What is required
Print the data again, exactly.
═══ Data to examine ═══
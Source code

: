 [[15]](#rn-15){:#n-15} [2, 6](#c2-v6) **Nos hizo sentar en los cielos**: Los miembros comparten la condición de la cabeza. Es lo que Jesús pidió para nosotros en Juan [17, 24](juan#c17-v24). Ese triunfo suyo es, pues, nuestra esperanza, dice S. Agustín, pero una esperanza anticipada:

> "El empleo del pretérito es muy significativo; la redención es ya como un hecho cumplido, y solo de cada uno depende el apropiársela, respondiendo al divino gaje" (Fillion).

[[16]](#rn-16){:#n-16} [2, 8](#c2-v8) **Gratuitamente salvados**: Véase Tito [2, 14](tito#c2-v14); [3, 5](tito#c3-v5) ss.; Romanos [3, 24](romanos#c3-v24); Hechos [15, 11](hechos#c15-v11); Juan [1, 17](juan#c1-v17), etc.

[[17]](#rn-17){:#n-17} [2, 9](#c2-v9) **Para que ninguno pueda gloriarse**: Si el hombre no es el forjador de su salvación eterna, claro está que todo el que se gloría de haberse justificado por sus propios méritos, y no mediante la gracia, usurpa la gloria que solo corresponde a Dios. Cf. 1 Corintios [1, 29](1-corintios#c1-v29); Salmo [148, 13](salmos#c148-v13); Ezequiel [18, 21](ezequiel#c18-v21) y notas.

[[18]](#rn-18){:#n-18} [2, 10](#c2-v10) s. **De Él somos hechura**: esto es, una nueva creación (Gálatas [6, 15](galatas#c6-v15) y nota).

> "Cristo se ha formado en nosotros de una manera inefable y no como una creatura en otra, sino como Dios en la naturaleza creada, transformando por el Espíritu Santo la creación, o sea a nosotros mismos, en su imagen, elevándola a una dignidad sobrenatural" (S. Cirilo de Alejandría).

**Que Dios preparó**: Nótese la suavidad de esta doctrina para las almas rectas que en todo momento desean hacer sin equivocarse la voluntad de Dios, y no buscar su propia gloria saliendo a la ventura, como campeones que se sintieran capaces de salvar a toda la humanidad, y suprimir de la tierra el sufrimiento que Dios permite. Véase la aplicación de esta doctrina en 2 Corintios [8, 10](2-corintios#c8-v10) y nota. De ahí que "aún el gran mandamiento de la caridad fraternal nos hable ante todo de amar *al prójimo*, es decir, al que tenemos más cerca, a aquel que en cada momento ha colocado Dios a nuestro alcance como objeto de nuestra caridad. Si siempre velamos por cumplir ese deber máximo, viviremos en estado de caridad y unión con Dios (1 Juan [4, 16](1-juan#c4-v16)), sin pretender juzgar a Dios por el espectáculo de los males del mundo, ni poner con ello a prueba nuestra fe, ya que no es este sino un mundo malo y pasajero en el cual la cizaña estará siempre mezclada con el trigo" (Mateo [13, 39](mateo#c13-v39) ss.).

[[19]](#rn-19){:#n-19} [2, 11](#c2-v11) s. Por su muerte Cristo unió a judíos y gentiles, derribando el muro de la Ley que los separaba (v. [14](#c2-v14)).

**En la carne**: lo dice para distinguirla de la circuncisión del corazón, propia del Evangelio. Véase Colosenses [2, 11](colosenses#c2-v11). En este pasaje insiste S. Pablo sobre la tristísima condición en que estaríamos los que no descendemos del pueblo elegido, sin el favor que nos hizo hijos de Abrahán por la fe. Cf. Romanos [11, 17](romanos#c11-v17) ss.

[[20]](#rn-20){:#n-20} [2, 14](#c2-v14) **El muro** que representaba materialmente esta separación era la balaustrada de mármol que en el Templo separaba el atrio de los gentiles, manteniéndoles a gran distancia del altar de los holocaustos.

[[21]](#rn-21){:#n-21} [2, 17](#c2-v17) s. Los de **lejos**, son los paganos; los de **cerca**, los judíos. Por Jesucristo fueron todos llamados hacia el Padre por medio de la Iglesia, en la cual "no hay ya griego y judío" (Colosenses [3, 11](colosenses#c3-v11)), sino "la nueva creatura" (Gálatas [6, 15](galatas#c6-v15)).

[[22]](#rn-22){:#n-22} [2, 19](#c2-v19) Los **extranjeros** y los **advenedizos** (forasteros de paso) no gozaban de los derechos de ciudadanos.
═══
Completed exercise
Source code

: [[15]](#rn-15){:#n-15} [2, 6](#c2-v6) **Nos hizo sentar en los cielos**: Los miembros comparten la condición de la cabeza. Es lo que Jesús pidió para nosotros en Juan [17, 24](juan#c17-v24). Ese triunfo suyo es, pues, nuestra esperanza, dice S. Agustín, pero una esperanza anticipada:

> "El empleo del pretérito es muy significativo; la redención es ya como un hecho cumplido, y solo de cada uno depende el apropiársela, respondiendo al divino gaje" (Fillion).

[[16]](#rn-16){:#n-16} [2, 8](#c2-v8) **Gratuitamente salvados**: Véase Tito [2, 14](tito#c2-v14); [3, 5](tito#c3-v5) ss.; Romanos [3, 24](romanos#c3-v24); Hechos [15, 11](hechos#c15-v11); Juan [1, 17](juan#c1-v17), etc.

[[17]](#rn-17){:#n-17} [2, 9](#c2-v9) **Para que ninguno pueda gloriarse**: Si el hombre no es el forjador de su salvación eterna, claro está que todo el que se gloría de haberse justificado por sus propios méritos, y no mediante la gracia, usurpa la gloria que solo corresponde a Dios. Cf. 1 Corintios [1, 29](1-corintios#c1-v29); Salmo [148, 13](salmos#c148-v13); Ezequiel [18, 21](ezequiel#c18-v21) y notas.

[[18]](#rn-18){:#n-18} [2, 10](#c2-v10) s. **De Él somos hechura**: esto es, una nueva creación (Gálatas [6, 15](galatas#c6-v15) y nota).

> "Cristo se ha formado en nosotros de una manera inefable y no como una creatura en otra, sino como Dios en la naturaleza creada, transformando por el Espíritu Santo la creación, o sea a nosotros mismos, en su imagen, elevándola a una dignidad sobrenatural" (S. Cirilo de Alejandría).

**Que Dios preparó**: Nótese la suavidad de esta doctrina para las almas rectas que en todo momento desean hacer sin equivocarse la voluntad de Dios, y no buscar su propia gloria saliendo a la ventura, como campeones que se sintieran capaces de salvar a toda la humanidad, y suprimir de la tierra el sufrimiento que Dios permite. Véase la aplicación de esta doctrina en 2 Corintios [8, 10](2-corintios#c8-v10) y nota. De ahí que "aún el gran mandamiento de la caridad fraternal nos hable ante todo de amar *al prójimo*, es decir, al que tenemos más cerca, a aquel que en cada momento ha colocado Dios a nuestro alcance como objeto de nuestra caridad. Si siempre velamos por cumplir ese deber máximo, viviremos en estado de caridad y unión con Dios (1 Juan [4, 16](1-juan#c4-v16)), sin pretender juzgar a Dios por el espectáculo de los males del mundo, ni poner con ello a prueba nuestra fe, ya que no es este sino un mundo malo y pasajero en el cual la cizaña estará siempre mezclada con el trigo" (Mateo [13, 39](mateo#c13-v39) ss.).

[[19]](#rn-19){:#n-19} [2, 11](#c2-v11) s. Por su muerte Cristo unió a judíos y gentiles, derribando el muro de la Ley que los separaba (v. [14](#c2-v14)).

**En la carne**: lo dice para distinguirla de la circuncisión del corazón, propia del Evangelio. Véase Colosenses [2, 11](colosenses#c2-v11). En este pasaje insiste S. Pablo sobre la tristísima condición en que estaríamos los que no descendemos del pueblo elegido, sin el favor que nos hizo hijos de Abrahán por la fe. Cf. Romanos [11, 17](romanos#c11-v17) ss.

[[20]](#rn-20){:#n-20} [2, 14](#c2-v14) **El muro** que representaba materialmente esta separación era la balaustrada de mármol que en el Templo separaba el atrio de los gentiles, manteniéndoles a gran distancia del altar de los holocaustos.

[[21]](#rn-21){:#n-21} [2, 17](#c2-v17) s. Los de **lejos**, son los paganos; los de **cerca**, los judíos. Por Jesucristo fueron todos llamados hacia el Padre por medio de la Iglesia, en la cual "no hay ya griego y judío" (Colosenses [3, 11](colosenses#c3-v11)), sino "la nueva creatura" (Gálatas [6, 15](galatas#c6-v15)).

[[22]](#rn-22){:#n-22} [2, 19](#c2-v19) Los **extranjeros** y los **advenedizos** (forasteros de paso) no gozaban de los derechos de ciudadanos.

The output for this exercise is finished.